In the meantime since funds are getting so limited, we had to make some more cuts in my treatment. I desperately need this expensive treatment, but when there is no money… it just can’t be done. I seriously wonder what this world would be like if money didn’t exist. So many things had to be cut that I desperately need such as hyperbaric oxygen and unfortunately you can’t get blood from a stone. I ma really hoping that I will be able to resume the treatments that I had to put aside, but of course it is dependent on the funds I raise. I really hope that I get back the hyperbaric oxygen treatment because I really saw lots of progress with that. I really also don’t want to lose my limbs and they were hoping that this treatment was going to hopefully stop the chances of that occurring since all the tissues are being deprived of oxygen and are dying. Never dull moment, right?
In the meantime though, the pictures finally came back that we took with the photographer and they were absolutely gorgeous. I received all the frames as well and I have been busy mounting all the pictures. I surprised my parents by mounting all the pictures into a collage frame for them and hanging it in their room. I wanted to surprise them and I really hope that they like it. This way they can always remember me. I put one up in my room as well. I also got individual frames for some special pictures for the desk of my mom and dad. Those frames are really special and they are made especially for them because one is made that says #1 mom and the other one says all about how great my Dad is.

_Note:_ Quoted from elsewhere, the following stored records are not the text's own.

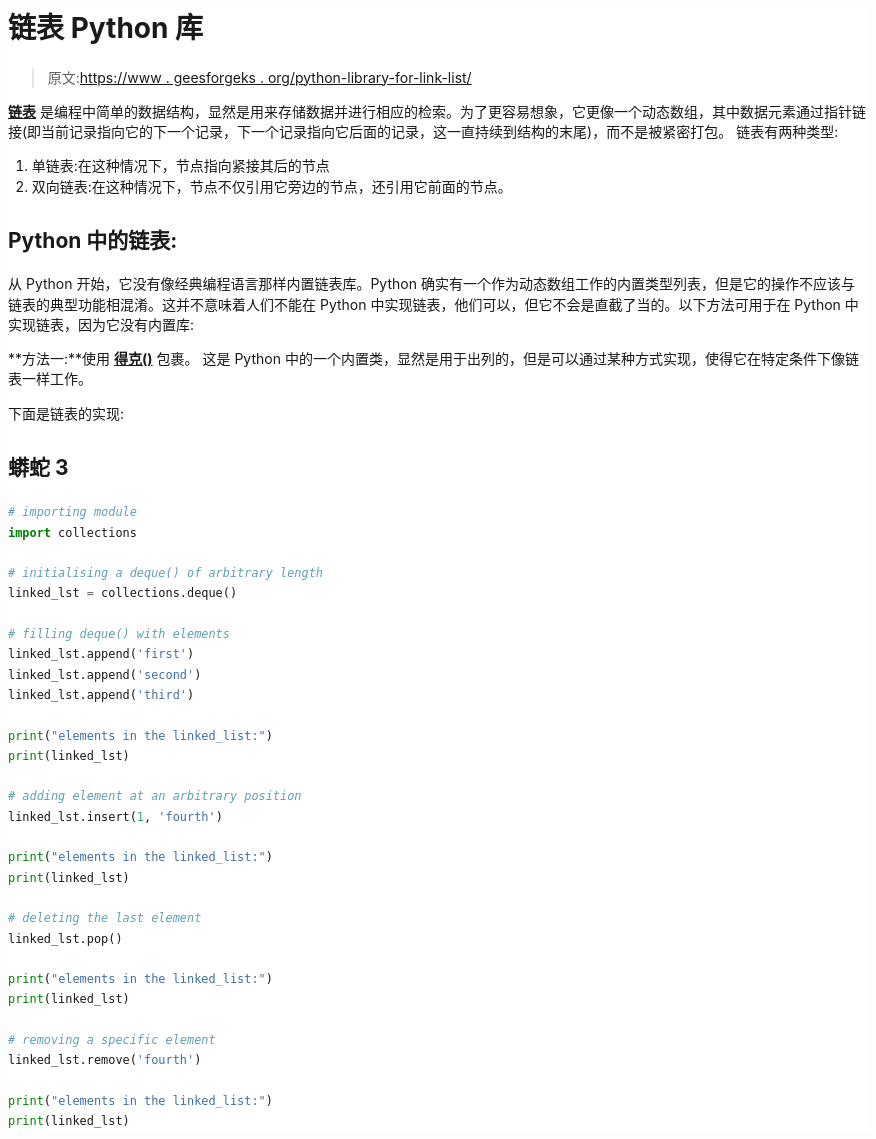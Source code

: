 # 链表 Python 库

> 原文:[https://www . geesforgeks . org/python-library-for-link-list/](https://www.geeksforgeeks.org/python-library-for-linked-list/)

[**链表**](https://www.geeksforgeeks.org/data-structures/linked-list/) 是编程中简单的数据结构，显然是用来存储数据并进行相应的检索。为了更容易想象，它更像一个动态数组，其中数据元素通过指针链接(即当前记录指向它的下一个记录，下一个记录指向它后面的记录，这一直持续到结构的末尾)，而不是被紧密打包。
链表有两种类型:

1.  单链表:在这种情况下，节点指向紧接其后的节点
2.  双向链表:在这种情况下，节点不仅引用它旁边的节点，还引用它前面的节点。

## **Python 中的链表:**

从 Python 开始，它没有像经典编程语言那样内置链表库。Python 确实有一个作为动态数组工作的内置类型列表，但是它的操作不应该与链表的典型功能相混淆。这并不意味着人们不能在 Python 中实现链表，他们可以，但它不会是直截了当的。以下方法可用于在 Python 中实现链表，因为它没有内置库:

**方法一:**使用 [**得克()**](https://www.geeksforgeeks.org/deque-in-python/) 包裹。
这是 Python 中的一个内置类，显然是用于出列的，但是可以通过某种方式实现，使得它在特定条件下像链表一样工作。

下面是链表的实现:

## 蟒蛇 3

```py
# importing module
import collections

# initialising a deque() of arbitrary length
linked_lst = collections.deque()

# filling deque() with elements
linked_lst.append('first')
linked_lst.append('second')
linked_lst.append('third')

print("elements in the linked_list:")
print(linked_lst)

# adding element at an arbitrary position
linked_lst.insert(1, 'fourth')

print("elements in the linked_list:")
print(linked_lst)

# deleting the last element
linked_lst.pop()

print("elements in the linked_list:")
print(linked_lst)

# removing a specific element
linked_lst.remove('fourth')

print("elements in the linked_list:")
print(linked_lst)
```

I also made my dad a frame of him holding me and me giving him a great big kiss so that he can put it right beside his bed so that he can see me whenever he wakes up and goes to sleep.
I also wanted to of course have some pictures as well so I made a whole album of all the pictures. I also had like two sets of pictures that were really cool because one of the two pictures was in color and the other was in black and white. One of the sets of the pictures was that I had one color picture of me giving my dad a kiss while the black and white was an even closer up picture of this. The other set of pictures was of Max and me. One was a color version of him kissing me and the black and white version was me kissing him. I decided to put them each in a spinning double-sided frame so that when you spun it, it would spin between the color and black and white version. I thought it would be a really cool idea!
Well… other than that… nothing else is really doing. I guess that sums everything up. I will keep you all in the loop of what happens and what the next step to the surgery is when I find out. Thanks again for everything that you have been doing. I just want to say how much I truly appreciate all the support and encouragement that you have been giving me. You will forever be in my heart.